For Jacob Click, there is no place he would rather be than on his bike.
The 14-year-old, who is in the eighth grade at St. Joseph-St. Elizabeth Schools, likes that you can hop on the saddle and "let out all your emotions out in a class."
The class he speaks of is his own.
Click is a certified Spinning instructor, having gone through a weekend workshop and passed a test, and leads a class geared toward teens at Spiece Fitness, 5310 Merchandise Drive. He has been teaching the indoor cycling class with music popular among his peers for about six months.
"He's got a pretty good reputation," says his mother, Lisa Click, who is also the group fitness coordinator at Spiece. "He's built himself a great class."
Click first became a group fitness instructor in 2012 when his mom took him along to a certification for Group Core, a 30-minute class that targets the body from shoulders to hips.
"I thought, 'Who knows? We'll see what he thinks,' " she says. "He did it … and kind of started integrating himself into the instructor team and the culture at Spiece, becoming more interested in fit, being fit and eating healthy."
When he didn't make the basketball team, Lisa Click suggested he try Spinning, as he had taken her classes.
"He said, 'OK, that sounds great.' "
Workout: Spinning for Teens
Gear: "Water and yourself" are all you need, Click says.
If you take the class regularly, though, he advises that indoor cycling shoes and a heart rate monitor are helpful. He currently wears a Polar FT2, which costs about $60, but is hoping to upgrade to the Polar Loop – a more comprehensive fitness tracker that costs $109.95.

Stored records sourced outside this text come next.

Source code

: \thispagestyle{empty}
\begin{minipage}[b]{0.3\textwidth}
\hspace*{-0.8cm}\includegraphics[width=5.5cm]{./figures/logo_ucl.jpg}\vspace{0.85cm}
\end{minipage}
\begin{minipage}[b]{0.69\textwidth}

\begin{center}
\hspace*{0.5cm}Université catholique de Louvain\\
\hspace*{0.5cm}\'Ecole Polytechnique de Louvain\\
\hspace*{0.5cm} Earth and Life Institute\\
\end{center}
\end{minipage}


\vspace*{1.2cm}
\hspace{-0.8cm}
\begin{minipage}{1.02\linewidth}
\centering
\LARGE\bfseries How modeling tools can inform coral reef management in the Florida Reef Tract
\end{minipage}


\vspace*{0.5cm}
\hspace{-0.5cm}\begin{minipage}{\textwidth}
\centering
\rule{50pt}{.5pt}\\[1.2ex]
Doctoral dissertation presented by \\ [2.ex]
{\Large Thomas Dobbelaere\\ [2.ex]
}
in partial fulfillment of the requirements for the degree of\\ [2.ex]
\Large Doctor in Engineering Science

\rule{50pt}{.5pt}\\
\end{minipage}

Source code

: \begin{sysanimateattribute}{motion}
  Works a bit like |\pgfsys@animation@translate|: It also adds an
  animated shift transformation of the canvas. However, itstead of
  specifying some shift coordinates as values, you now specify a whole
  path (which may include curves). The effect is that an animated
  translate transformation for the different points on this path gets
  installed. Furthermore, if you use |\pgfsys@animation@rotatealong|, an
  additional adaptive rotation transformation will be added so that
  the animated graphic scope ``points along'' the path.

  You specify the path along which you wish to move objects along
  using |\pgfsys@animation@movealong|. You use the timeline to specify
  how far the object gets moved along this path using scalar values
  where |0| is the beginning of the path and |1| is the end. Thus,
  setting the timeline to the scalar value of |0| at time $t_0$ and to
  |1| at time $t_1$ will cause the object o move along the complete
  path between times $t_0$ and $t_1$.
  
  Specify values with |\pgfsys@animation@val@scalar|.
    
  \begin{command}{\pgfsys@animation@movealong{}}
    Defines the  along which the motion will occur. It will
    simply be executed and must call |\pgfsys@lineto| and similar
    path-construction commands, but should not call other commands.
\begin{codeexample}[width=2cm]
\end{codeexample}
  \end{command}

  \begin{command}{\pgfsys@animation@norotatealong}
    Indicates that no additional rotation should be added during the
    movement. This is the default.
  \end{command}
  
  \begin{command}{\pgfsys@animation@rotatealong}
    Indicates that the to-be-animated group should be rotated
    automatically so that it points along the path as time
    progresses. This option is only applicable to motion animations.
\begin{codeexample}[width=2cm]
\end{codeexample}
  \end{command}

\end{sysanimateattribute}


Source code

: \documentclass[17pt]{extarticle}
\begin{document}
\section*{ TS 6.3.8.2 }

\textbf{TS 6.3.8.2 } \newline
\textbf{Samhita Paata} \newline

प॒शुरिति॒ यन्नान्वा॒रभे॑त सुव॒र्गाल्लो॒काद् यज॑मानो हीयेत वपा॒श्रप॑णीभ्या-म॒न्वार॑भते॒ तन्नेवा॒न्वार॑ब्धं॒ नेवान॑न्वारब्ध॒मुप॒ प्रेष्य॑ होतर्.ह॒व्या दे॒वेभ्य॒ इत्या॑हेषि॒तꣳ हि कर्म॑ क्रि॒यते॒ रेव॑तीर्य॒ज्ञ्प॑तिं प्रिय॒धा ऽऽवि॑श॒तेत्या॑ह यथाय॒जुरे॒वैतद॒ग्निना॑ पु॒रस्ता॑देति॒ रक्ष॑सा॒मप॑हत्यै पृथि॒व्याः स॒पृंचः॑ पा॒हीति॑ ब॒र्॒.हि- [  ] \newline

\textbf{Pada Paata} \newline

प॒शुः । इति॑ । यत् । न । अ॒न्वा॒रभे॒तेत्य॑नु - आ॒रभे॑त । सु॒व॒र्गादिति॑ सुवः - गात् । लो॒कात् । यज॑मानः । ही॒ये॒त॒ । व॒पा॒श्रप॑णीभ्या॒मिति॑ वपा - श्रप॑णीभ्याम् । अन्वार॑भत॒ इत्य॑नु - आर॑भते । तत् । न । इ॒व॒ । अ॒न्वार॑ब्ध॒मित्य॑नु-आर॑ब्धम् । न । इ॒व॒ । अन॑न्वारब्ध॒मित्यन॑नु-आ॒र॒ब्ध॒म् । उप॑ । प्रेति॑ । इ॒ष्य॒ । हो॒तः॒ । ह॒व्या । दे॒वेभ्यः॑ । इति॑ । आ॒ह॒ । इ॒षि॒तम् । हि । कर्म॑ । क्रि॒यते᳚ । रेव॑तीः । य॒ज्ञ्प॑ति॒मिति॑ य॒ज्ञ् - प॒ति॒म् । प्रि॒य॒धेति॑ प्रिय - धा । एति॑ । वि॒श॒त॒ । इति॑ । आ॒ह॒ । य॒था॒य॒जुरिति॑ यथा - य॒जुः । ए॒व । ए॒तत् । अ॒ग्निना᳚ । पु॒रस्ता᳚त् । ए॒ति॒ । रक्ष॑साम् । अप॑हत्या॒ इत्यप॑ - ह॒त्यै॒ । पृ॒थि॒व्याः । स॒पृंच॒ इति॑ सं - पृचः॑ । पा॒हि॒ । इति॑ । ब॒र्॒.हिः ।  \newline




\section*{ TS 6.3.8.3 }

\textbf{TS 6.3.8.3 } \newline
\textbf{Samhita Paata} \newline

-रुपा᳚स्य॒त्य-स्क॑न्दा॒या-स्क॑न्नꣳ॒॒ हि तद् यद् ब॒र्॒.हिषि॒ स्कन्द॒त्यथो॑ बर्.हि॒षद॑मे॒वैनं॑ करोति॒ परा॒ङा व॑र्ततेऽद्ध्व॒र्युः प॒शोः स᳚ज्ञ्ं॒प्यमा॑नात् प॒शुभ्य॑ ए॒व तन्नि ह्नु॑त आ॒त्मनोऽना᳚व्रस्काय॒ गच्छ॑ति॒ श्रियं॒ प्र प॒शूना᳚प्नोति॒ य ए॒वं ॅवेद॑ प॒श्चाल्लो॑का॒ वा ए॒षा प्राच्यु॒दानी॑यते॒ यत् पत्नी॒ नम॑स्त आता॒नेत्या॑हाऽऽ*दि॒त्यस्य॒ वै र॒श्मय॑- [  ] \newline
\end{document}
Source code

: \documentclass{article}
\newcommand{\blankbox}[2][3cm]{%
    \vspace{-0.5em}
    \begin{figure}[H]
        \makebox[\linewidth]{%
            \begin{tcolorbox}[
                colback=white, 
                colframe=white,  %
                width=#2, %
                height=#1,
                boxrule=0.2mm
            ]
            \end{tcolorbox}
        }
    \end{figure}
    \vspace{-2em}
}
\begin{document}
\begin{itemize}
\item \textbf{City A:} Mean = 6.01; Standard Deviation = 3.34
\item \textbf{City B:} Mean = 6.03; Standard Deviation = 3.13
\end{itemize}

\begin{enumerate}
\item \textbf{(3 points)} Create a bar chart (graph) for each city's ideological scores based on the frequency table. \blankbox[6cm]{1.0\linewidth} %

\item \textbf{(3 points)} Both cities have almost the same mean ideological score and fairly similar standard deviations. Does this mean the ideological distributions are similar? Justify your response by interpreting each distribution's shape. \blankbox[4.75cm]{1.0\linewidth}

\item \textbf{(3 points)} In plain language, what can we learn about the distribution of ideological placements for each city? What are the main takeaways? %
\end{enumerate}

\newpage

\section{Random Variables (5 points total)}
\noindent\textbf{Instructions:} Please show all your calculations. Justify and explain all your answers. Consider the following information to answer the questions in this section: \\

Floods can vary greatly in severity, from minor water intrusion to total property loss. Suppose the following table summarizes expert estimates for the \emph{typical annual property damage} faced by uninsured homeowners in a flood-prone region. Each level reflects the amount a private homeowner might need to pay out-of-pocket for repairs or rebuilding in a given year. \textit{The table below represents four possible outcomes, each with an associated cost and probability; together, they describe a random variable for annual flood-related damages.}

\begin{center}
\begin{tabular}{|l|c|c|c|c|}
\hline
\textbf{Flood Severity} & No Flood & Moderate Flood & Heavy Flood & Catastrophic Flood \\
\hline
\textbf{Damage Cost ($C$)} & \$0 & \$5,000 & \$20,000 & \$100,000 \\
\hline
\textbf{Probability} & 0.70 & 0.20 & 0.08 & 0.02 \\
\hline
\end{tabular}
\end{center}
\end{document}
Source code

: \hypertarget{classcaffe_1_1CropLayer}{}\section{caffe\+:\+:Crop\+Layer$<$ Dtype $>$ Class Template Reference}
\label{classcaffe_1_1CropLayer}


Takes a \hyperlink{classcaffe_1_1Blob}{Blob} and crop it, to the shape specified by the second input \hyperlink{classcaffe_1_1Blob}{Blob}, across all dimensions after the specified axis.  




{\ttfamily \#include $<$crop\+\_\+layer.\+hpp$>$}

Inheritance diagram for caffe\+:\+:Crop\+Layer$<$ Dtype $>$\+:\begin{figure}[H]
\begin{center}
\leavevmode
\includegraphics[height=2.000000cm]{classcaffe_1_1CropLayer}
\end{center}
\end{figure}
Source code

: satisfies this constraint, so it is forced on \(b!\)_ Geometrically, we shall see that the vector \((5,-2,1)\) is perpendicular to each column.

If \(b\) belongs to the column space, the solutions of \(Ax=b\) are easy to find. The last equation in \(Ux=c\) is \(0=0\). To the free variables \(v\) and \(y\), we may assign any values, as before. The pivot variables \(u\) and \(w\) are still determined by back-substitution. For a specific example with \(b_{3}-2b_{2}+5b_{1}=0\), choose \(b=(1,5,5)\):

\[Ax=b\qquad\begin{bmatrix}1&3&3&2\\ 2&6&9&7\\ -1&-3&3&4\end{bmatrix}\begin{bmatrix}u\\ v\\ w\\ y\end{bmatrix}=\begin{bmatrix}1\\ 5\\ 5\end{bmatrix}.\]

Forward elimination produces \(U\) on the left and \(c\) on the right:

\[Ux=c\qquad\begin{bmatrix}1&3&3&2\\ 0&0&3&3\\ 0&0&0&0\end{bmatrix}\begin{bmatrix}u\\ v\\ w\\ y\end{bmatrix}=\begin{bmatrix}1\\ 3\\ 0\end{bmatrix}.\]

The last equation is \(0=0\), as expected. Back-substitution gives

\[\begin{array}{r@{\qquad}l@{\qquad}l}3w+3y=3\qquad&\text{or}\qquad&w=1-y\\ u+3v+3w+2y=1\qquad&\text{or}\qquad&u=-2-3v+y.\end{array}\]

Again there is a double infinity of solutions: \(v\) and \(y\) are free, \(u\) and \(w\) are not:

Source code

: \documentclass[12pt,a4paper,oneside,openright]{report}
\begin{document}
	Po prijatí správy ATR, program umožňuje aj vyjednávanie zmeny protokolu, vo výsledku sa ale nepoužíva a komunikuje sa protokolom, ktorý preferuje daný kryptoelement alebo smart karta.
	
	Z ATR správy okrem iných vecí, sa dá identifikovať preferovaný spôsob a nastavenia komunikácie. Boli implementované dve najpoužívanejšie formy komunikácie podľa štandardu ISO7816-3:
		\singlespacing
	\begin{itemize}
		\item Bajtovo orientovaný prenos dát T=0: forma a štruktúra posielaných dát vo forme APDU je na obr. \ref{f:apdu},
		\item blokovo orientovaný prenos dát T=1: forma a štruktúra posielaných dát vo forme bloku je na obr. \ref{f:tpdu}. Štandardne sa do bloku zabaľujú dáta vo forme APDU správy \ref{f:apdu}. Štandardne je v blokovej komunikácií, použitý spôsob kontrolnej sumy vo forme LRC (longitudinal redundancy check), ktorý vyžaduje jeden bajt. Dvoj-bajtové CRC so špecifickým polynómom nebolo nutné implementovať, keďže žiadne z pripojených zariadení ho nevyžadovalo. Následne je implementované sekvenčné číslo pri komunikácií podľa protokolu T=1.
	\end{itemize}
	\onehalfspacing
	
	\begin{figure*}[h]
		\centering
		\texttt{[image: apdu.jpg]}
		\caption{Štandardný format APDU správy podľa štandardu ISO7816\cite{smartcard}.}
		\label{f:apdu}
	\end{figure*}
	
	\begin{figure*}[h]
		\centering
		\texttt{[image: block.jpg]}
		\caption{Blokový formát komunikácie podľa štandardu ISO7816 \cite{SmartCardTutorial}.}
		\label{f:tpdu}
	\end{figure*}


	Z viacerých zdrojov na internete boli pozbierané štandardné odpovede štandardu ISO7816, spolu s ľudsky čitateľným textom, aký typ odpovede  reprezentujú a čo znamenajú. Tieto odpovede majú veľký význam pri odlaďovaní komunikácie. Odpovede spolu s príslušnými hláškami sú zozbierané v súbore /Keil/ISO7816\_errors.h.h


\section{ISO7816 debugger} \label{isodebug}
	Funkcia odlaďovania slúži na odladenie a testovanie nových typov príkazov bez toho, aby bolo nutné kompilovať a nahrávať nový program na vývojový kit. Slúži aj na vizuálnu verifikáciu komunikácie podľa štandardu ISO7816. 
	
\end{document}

Routine: He teaches Spinning at 11:15 a.m. on Saturday and takes part in sports performance training and Olympic weight lifting three times a week at Spiece. On Sundays, he has lineman training for football.
Favorite workout: Click likes to teach strength and interval rides. A class with a strength focus that uses a higher resistance on the bike, "lower cadence and a long, constant challenge on the bike," according to the Spinning website.
"They're a little harder and more motivational," he says.
Benefits: Partnered with sports training and Olympic weight lifting, Click says Spinning has made him a better football player.
"I've gotten faster, stronger and better at getting through the line," he says.
His mother says that in addition to physical changes, teaching has improved his self confidence.
Balance: "It's mostly just hard," Jacob says of trying to juggle school work, sports activities and fitness. He says he does use his time a bit better than before, but it can still be difficult.
Goal: Click hopes to play football at Bishop Dwenger High School, where he will attend next year.
Motivation: "(My mom) was a big motivational factor. She's been doing this for just about my entire life," Click says.